*Work instructions*
Each entry that appears below should be restated word for word.

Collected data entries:
• • • •
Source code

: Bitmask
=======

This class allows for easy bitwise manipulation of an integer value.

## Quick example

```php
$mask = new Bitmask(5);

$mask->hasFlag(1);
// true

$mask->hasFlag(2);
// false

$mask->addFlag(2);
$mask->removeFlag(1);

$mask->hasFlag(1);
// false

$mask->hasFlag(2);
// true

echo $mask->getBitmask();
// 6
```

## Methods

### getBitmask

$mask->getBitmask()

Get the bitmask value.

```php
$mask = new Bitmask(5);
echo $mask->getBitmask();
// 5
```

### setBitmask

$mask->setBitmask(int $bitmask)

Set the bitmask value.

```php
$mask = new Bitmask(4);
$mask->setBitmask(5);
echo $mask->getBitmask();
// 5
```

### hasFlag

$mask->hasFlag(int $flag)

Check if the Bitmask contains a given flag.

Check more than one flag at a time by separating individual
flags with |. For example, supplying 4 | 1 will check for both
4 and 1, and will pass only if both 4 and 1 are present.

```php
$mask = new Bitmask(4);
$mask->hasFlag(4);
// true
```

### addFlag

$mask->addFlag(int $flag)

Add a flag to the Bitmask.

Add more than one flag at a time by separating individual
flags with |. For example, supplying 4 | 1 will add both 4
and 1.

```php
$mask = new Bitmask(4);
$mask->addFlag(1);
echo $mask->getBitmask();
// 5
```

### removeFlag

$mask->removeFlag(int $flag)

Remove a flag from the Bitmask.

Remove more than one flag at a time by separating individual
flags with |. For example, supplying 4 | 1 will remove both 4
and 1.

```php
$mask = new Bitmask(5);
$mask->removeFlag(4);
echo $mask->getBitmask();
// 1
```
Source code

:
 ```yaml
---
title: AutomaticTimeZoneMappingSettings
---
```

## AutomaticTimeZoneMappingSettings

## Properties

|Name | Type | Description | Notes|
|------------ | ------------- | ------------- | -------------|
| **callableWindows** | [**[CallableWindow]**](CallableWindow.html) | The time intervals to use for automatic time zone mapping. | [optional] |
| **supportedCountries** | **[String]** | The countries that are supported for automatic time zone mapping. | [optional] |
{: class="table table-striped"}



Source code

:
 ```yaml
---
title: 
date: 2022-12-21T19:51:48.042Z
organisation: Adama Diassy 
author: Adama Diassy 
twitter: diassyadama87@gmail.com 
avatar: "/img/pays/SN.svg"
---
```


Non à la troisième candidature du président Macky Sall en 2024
• • • •
*Solution to this task*
Source code

: Bitmask
=======

This class allows for easy bitwise manipulation of an integer value.

## Quick example

```php
$mask = new Bitmask(5);

$mask->hasFlag(1);
// true

$mask->hasFlag(2);
// false

$mask->addFlag(2);
$mask->removeFlag(1);

$mask->hasFlag(1);
// false

$mask->hasFlag(2);
// true

echo $mask->getBitmask();
// 6
```

## Methods

### getBitmask

$mask->getBitmask()

Get the bitmask value.

```php
$mask = new Bitmask(5);
echo $mask->getBitmask();
// 5
```

### setBitmask

$mask->setBitmask(int $bitmask)

Set the bitmask value.

```php
$mask = new Bitmask(4);
$mask->setBitmask(5);
echo $mask->getBitmask();
// 5
```

### hasFlag

$mask->hasFlag(int $flag)

Check if the Bitmask contains a given flag.

Check more than one flag at a time by separating individual
flags with |. For example, supplying 4 | 1 will check for both
4 and 1, and will pass only if both 4 and 1 are present.

```php
$mask = new Bitmask(4);
$mask->hasFlag(4);
// true
```

### addFlag

$mask->addFlag(int $flag)

Add a flag to the Bitmask.

Add more than one flag at a time by separating individual
flags with |. For example, supplying 4 | 1 will add both 4
and 1.

```php
$mask = new Bitmask(4);
$mask->addFlag(1);
echo $mask->getBitmask();
// 5
```

### removeFlag

$mask->removeFlag(int $flag)

Remove a flag from the Bitmask.

Remove more than one flag at a time by separating individual
flags with |. For example, supplying 4 | 1 will remove both 4
and 1.

```php
$mask = new Bitmask(5);
$mask->removeFlag(4);
echo $mask->getBitmask();
// 1
```
Source code

:
 ```yaml
---
title: AutomaticTimeZoneMappingSettings
---
```

## AutomaticTimeZoneMappingSettings

## Properties

|Name | Type | Description | Notes|
|------------ | ------------- | ------------- | -------------|
| **callableWindows** | [**[CallableWindow]**](CallableWindow.html) | The time intervals to use for automatic time zone mapping. | [optional] |
| **supportedCountries** | **[String]** | The countries that are supported for automatic time zone mapping. | [optional] |
{: class="table table-striped"}



Source code

:
 ```yaml
---
title: 
date: 2022-12-21T19:51:48.042Z
organisation: Adama Diassy 
author: Adama Diassy 
twitter: diassyadama87@gmail.com 
avatar: "/img/pays/SN.svg"
---
```


Non à la troisième candidature du président Macky Sall en 2024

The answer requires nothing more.